**Task prompt:** The answer must be an exact copy of every record below.

- - -

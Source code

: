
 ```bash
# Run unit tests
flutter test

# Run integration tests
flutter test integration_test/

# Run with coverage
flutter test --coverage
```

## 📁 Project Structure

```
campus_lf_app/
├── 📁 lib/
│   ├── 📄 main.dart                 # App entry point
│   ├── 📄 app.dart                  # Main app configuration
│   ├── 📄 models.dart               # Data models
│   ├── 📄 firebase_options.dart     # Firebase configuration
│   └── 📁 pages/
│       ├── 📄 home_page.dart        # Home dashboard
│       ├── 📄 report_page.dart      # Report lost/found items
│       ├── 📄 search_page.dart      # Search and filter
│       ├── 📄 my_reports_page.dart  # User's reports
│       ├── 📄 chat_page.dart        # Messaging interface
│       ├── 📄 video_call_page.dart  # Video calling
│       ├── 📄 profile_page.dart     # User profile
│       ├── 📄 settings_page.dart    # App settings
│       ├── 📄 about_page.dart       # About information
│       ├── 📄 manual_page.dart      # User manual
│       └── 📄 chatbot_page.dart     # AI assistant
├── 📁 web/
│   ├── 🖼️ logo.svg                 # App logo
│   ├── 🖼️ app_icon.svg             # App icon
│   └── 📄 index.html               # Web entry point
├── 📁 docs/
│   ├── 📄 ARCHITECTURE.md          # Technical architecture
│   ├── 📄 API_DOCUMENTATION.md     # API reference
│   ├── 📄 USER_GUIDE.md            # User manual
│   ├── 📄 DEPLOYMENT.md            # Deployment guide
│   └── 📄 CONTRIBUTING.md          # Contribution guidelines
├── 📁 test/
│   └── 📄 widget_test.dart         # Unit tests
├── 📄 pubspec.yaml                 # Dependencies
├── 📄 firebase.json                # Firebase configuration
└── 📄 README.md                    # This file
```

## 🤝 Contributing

- - -

**Expected answer:**
Source code

:
 ```bash
# Run unit tests
flutter test

# Run integration tests
flutter test integration_test/

# Run with coverage
flutter test --coverage
```

## 📁 Project Structure

```
campus_lf_app/
├── 📁 lib/
│   ├── 📄 main.dart                 # App entry point
│   ├── 📄 app.dart                  # Main app configuration
│   ├── 📄 models.dart               # Data models
│   ├── 📄 firebase_options.dart     # Firebase configuration
│   └── 📁 pages/
│       ├── 📄 home_page.dart        # Home dashboard
│       ├── 📄 report_page.dart      # Report lost/found items
│       ├── 📄 search_page.dart      # Search and filter
│       ├── 📄 my_reports_page.dart  # User's reports
│       ├── 📄 chat_page.dart        # Messaging interface
│       ├── 📄 video_call_page.dart  # Video calling
│       ├── 📄 profile_page.dart     # User profile
│       ├── 📄 settings_page.dart    # App settings
│       ├── 📄 about_page.dart       # About information
│       ├── 📄 manual_page.dart      # User manual
│       └── 📄 chatbot_page.dart     # AI assistant
├── 📁 web/
│   ├── 🖼️ logo.svg                 # App logo
│   ├── 🖼️ app_icon.svg             # App icon
│   └── 📄 index.html               # Web entry point
├── 📁 docs/
│   ├── 📄 ARCHITECTURE.md          # Technical architecture
│   ├── 📄 API_DOCUMENTATION.md     # API reference
│   ├── 📄 USER_GUIDE.md            # User manual
│   ├── 📄 DEPLOYMENT.md            # Deployment guide
│   └── 📄 CONTRIBUTING.md          # Contribution guidelines
├── 📁 test/
│   └── 📄 widget_test.dart         # Unit tests
├── 📄 pubspec.yaml                 # Dependencies
├── 📄 firebase.json                # Firebase configuration
└── 📄 README.md                    # This file
```

## 🤝 Contributing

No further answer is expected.